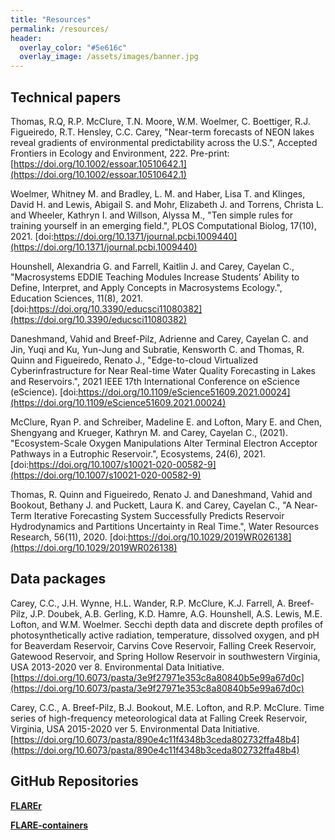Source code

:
 ```yaml
---
title: "Resources"
permalink: /resources/
header:
  overlay_color: "#5e616c"
  overlay_image: /assets/images/banner.jpg
---
```


## Technical papers


Thomas, R.Q, R.P. McClure, T.N. Moore, W.M. Woelmer, C. Boettiger, R.J. Figueiredo, R.T. Hensley, C.C. Carey, 
"Near-term forecasts of NEON lakes reveal gradients of environmental predictability across the U.S.",
Accepted Frontiers in Ecology and Environment, 222.
Pre-print: [https://doi.org/10.1002/essoar.10510642.1](https://doi.org/10.1002/essoar.10510642.1)

Woelmer, Whitney M. and Bradley, L. M. and Haber, Lisa T. and Klinges, David H. and Lewis, Abigail S. and Mohr, Elizabeth J. and Torrens, Christa L. and Wheeler, Kathryn I. and Willson, Alyssa M.,
"Ten simple rules for training yourself in an emerging field.",
PLOS Computational Biolog, 17(10), 2021.
[doi:https://doi.org/10.1371/journal.pcbi.1009440](https://doi.org/10.1371/journal.pcbi.1009440)

Hounshell, Alexandria G. and Farrell, Kaitlin J. and Carey, Cayelan C., 
"Macrosystems EDDIE Teaching Modules Increase Students’ Ability to Define, Interpret, and Apply Concepts in Macrosystems Ecology.",
Education Sciences, 11(8), 2021. 
[doi:https://doi.org/10.3390/educsci11080382](https://doi.org/10.3390/educsci11080382)

Daneshmand, Vahid and Breef-Pilz, Adrienne and Carey, Cayelan C. and Jin, Yuqi and Ku, Yun-Jung and Subratie, Kensworth C. and Thomas, R. Quinn and Figueiredo, Renato J.,
"Edge-to-cloud Virtualized Cyberinfrastructure for Near Real-time Water Quality Forecasting in Lakes and Reservoirs.",
2021 IEEE 17th International Conference on eScience (eScience). 
[doi:https://doi.org/10.1109/eScience51609.2021.00024](https://doi.org/10.1109/eScience51609.2021.00024)

McClure, Ryan P. and Schreiber, Madeline E. and Lofton, Mary E. and Chen, Shengyang and Krueger, Kathryn M. and Carey, Cayelan C.,
(2021). 
"Ecosystem-Scale Oxygen Manipulations Alter Terminal Electron Acceptor Pathways in a Eutrophic Reservoir.",
Ecosystems, 24(6), 2021.
[doi:https://doi.org/10.1007/s10021-020-00582-9](https://doi.org/10.1007/s10021-020-00582-9)

Thomas, R. Quinn and Figueiredo, Renato J. and Daneshmand, Vahid and Bookout, Bethany J. and Puckett, Laura K. and Carey, Cayelan C.,
"A Near‐Term Iterative Forecasting System Successfully Predicts Reservoir Hydrodynamics and Partitions Uncertainty in Real Time.",
Water Resources Research, 56(11), 2020.
[doi:https://doi.org/10.1029/2019WR026138](https://doi.org/10.1029/2019WR026138)


## Data packages

Carey, C.C., J.H. Wynne, H.L. Wander, R.P. McClure, K.J. Farrell, A. Breef-Pilz, J.P. Doubek, A.B. Gerling, K.D. Hamre, A.G. Hounshell, A.S. Lewis, M.E. Lofton, and W.M. Woelmer. 
Secchi depth data and discrete depth profiles of photosynthetically active radiation, temperature, dissolved oxygen, and pH for Beaverdam Reservoir, Carvins Cove Reservoir, Falling Creek Reservoir, Gatewood Reservoir, and Spring Hollow Reservoir in southwestern Virginia, USA 
2013-2020 ver 8. 
Environmental Data Initiative. [https://doi.org/10.6073/pasta/3e9f27971e353c8a80840b5e99a67d0c](https://doi.org/10.6073/pasta/3e9f27971e353c8a80840b5e99a67d0c)

Carey, C.C., A. Breef-Pilz, B.J. Bookout, M.E. Lofton, and R.P. McClure.
Time series of high-frequency meteorological data at Falling Creek Reservoir, Virginia, USA 
2015-2020 ver 5. 
Environmental Data Initiative. [https://doi.org/10.6073/pasta/890e4c11f4348b3ceda802732ffa48b4](https://doi.org/10.6073/pasta/890e4c11f4348b3ceda802732ffa48b4)


## GitHub Repositories

**<i class="fab fa-github"></i> [FLAREr](https://github.com/FLARE-forecast/FLAREr)**

**<i class="fab fa-github"></i> [FLARE-containers](https://github.com/FLARE-forecast/FLARE-containers)**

----------

## PROBLEM DETAILS:
Reproduce only the lines above spanning from the line containing "PLOS Computational Biolog, 17(10), 2021." through the line containing "Secchi depth data", word for word.

## SOLUTION TO THIS EXERCISE:
PLOS Computational Biolog, 17(10), 2021.
[doi:https://doi.org/10.1371/journal.pcbi.1009440](https://doi.org/10.1371/journal.pcbi.1009440)

Hounshell, Alexandria G. and Farrell, Kaitlin J. and Carey, Cayelan C., 
"Macrosystems EDDIE Teaching Modules Increase Students’ Ability to Define, Interpret, and Apply Concepts in Macrosystems Ecology.",
Education Sciences, 11(8), 2021. 
[doi:https://doi.org/10.3390/educsci11080382](https://doi.org/10.3390/educsci11080382)

Daneshmand, Vahid and Breef-Pilz, Adrienne and Carey, Cayelan C. and Jin, Yuqi and Ku, Yun-Jung and Subratie, Kensworth C. and Thomas, R. Quinn and Figueiredo, Renato J.,
"Edge-to-cloud Virtualized Cyberinfrastructure for Near Real-time Water Quality Forecasting in Lakes and Reservoirs.",
2021 IEEE 17th International Conference on eScience (eScience). 
[doi:https://doi.org/10.1109/eScience51609.2021.00024](https://doi.org/10.1109/eScience51609.2021.00024)

McClure, Ryan P. and Schreiber, Madeline E. and Lofton, Mary E. and Chen, Shengyang and Krueger, Kathryn M. and Carey, Cayelan C.,
(2021). 
"Ecosystem-Scale Oxygen Manipulations Alter Terminal Electron Acceptor Pathways in a Eutrophic Reservoir.",
Ecosystems, 24(6), 2021.
[doi:https://doi.org/10.1007/s10021-020-00582-9](https://doi.org/10.1007/s10021-020-00582-9)

Thomas, R. Quinn and Figueiredo, Renato J. and Daneshmand, Vahid and Bookout, Bethany J. and Puckett, Laura K. and Carey, Cayelan C.,
"A Near‐Term Iterative Forecasting System Successfully Predicts Reservoir Hydrodynamics and Partitions Uncertainty in Real Time.",
Water Resources Research, 56(11), 2020.
[doi:https://doi.org/10.1029/2019WR026138](https://doi.org/10.1029/2019WR026138)


## Data packages

Carey, C.C., J.H. Wynne, H.L. Wander, R.P. McClure, K.J. Farrell, A. Breef-Pilz, J.P. Doubek, A.B. Gerling, K.D. Hamre, A.G. Hounshell, A.S. Lewis, M.E. Lofton, and W.M. Woelmer. 
Secchi depth data and discrete depth profiles of photosynthetically active radiation, temperature, dissolved oxygen, and pH for Beaverdam Reservoir, Carvins Cove Reservoir, Falling Creek Reservoir, Gatewood Reservoir, and Spring Hollow Reservoir in southwestern Virginia, USA 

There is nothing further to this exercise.